SECURITIES AND EXCHANGE COMMISSION
WASHINGTON, D.C. 20549

 

FORM 8-K

  

CURRENT REPORT

 

Pursuant to Section 13 or 15(d) of the

 

Securities Exchange Act of 1934

 

Date of report (Date of earliest event reported):              December 4, 2018               

 

  

PARK ELECTROCHEMICAL CORP.

  

(Exact Name of Registrant as

Specified in Charter)

 

 

 

 

 

 

 

New York

1-4415

11-1734643

(State or Other Jurisdiction

(Commission File

(IRS Employer

of Incorporation) 

Number)

Identification No.)

 

 

 

 

 

 

48 South Service Road, Melville,

New York

11747

(Address of Principal Executive Offices)

(Zip Code)

 

 

Registrant's telephone number, including area code         (631) 465-3600          

 

 

Not Applicable

Former Name or Former Address, if Changed Since Last Report

 

 

Check the appropriate box below if the Form 8-K filing is intended to simultaneously satisfy the filing obligation of the registrant under any of the following provisions:

 

[ ] Written communications pursuant to Rule 425 under the Securities Act (17 CFR 230.425)

[ ] Soliciting material pursuant to Rule 14a-12 under the Exchange Act (17 CFR 240.14a-12)

[ ] Pre-commencement communications pursuant to Rule 14d-2(b) under the Exchange Act (17 CFR 240.14d-2(b))

[ ] Pre-commencement communications pursuant to Rule 13e-4(c) under the Exchange Act (17 CFR 240.13e-4(c))

 

Indicate by check mark whether the registrant is an emerging growth company as defined in Rule 405 of the Securities Act of 1933 or Rule 12b-2 of the Securities Exchange Act of 1934.

 

Emerging growth company [ ]

 

If an emerging growth company, indicate by check mark if the registrant has selected not to use the extended transition period for complying with any new or revised financial accounting standards provided pursuant to Section 13(a) of the Exchange Act. [ ]

 

 

 

 

Item 1.02 Termination of a Material Definitive Agreement.

 

On December 4, 2018, certain lease agreements (i) of Nelco Products, Inc. with James Emmi, dated December 12, 1989 and as subsequently amended and extended, regarding real property located at 1107 East Kimberly Avenue, Anaheim, California and at 1100 East Kimberly Avenue, Anaheim, California, (ii) of Nelco Products Pte.
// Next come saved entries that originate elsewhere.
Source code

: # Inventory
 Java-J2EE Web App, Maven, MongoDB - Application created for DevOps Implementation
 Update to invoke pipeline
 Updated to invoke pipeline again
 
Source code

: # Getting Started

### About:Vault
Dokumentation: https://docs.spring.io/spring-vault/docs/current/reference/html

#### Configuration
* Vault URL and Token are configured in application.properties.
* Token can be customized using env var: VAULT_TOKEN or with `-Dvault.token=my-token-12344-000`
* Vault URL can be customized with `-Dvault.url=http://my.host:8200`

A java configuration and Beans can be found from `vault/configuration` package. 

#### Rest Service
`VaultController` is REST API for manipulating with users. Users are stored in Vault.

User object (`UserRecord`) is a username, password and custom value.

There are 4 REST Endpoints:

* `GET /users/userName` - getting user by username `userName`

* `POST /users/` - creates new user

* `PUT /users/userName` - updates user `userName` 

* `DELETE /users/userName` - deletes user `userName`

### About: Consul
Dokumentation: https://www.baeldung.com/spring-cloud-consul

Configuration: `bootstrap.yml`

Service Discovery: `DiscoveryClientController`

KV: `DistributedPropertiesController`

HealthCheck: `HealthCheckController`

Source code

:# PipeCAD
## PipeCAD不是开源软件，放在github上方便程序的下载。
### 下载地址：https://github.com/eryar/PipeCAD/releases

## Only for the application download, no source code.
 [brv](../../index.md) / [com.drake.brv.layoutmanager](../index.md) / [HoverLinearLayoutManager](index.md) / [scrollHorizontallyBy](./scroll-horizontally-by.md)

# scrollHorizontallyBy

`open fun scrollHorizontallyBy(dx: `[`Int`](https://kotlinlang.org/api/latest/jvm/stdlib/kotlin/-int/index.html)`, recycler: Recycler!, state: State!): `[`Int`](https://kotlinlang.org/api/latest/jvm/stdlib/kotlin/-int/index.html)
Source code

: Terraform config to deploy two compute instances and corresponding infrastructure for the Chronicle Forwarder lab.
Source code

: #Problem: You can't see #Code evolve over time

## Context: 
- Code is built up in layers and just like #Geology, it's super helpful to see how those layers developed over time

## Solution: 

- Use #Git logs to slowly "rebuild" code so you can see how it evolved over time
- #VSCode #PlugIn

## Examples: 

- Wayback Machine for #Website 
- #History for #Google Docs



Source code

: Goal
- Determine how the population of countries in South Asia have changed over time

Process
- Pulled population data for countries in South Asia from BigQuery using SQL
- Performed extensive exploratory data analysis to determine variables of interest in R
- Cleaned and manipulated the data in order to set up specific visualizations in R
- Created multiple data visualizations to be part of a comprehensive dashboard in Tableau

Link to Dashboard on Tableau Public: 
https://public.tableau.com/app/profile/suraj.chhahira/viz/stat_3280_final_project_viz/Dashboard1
Ltd. with Jurong Town Corporation, dated May 26, 1982 and as subsequently assigned and extended, regarding real property located at 4 Gul Crescent, Jurong, Singapore and (iii) of Neltec, Inc. with NZ Properties, Inc., dated December 12, 1990 and as subsequently amended and extended, regarding real property located at 1420 W. 12th Place, Tempe, Arizona, are being transferred to the Buyer (as defined below) in connection with the closing of the Sale (as defined below).

 

Item 2.01 Completion of Acquisition or Disposition of Assets.

 

On December 4, 2018, Park Electrochemical Corp. (“Park” or the “Company”) completed the previously announced sale (the “Sale”) of its digital and radio frequency/microwave printed circuit materials business (collectively, the “Electronics Business”), including manufacturing facilities in Singapore, France, Arizona and California and R&D facilities in Arizona and Singapore, to AGC Inc., a Japanese corporation (the “Buyer”). The Sale was completed pursuant to the terms of the Stock Purchase Agreement (the “Purchase Agreement”), dated as of July 25, 2018, by and among the Company, its wholly-owned subsidiary, ParkNelco SNC, an entity organized under the laws of France, and the Buyer. Under the terms of the Purchase Agreement, the Buyer acquired all of the outstanding equity interests in Nelco Products, Inc., a Delaware corporation, Neltec, Inc., a Delaware corporation, Neltec SA, an entity organized under the laws of France, and Nelco Products Pte. Ltd., an entity organized under the laws of Singapore (collectively, the “Acquired Subsidiaries”), all of which were, directly or indirectly, wholly-owned subsidiaries of the Company, for an aggregate purchase price of $145 million in cash, subject to post-closing adjustments for changes in working capital compared to a target, cash in the Acquired Subsidiaries and certain accrued and unpaid taxes of the Acquired Subsidiaries.

 

In connection with the closing of the Sale, the Company and Buyer and/or one or more of their respective affiliates, entered into a transition services agreement, pursuant to which both the Company and Buyer will provide transition services to the other party at the recipient’s cost following the closing.

 

The foregoing description of the Purchase Agreement does not purport to be complete and is qualified in its entirety by reference to the complete text of the Purchase Agreement, which is filed as Exhibit 2.1 to Park’s Current Report on Form 8-K filed with the Securities and Exchange Commission (“SEC”) on July 27, 2018 and is incorporated herein by reference.

 

The unaudited pro forma condensed consolidated financial information of the Company, giving effect to the Sale, is attached as Exhibit 99.2 to this Current Report on Form 8-K and is incorporated herein by reference.

 

Item 5.02 Departure of Directors or Certain Officers; Election of Directors; Appointment of Certain Officers; Compensatory Arrangements of Certain Officers.

 

Effective as of the closing of the Sale, Christopher T. Mastrogiacomo, the former President and Chief Operating Officer of Park, resigned from employment with Park. Mr. Mastrogiacomo is a “Transferred Employee” (as defined in the Purchase Agreement).

 

Item 7.01 Regulation FD.

 

The Company issued a news release on December 4, 2018 regarding the Sale. The Company is furnishing the news release as Exhibit 99.1 hereto, which exhibit shall not be deemed filed for purposes of Section 18 of the Securities Exchange Act of 1934, as amended (the “Exchange Act”), nor shall it be deemed incorporated by reference in any filing under the Securities Act of 1933, as amended, or the Exchange Act except as shall be expressly stated by specific reference in such filing.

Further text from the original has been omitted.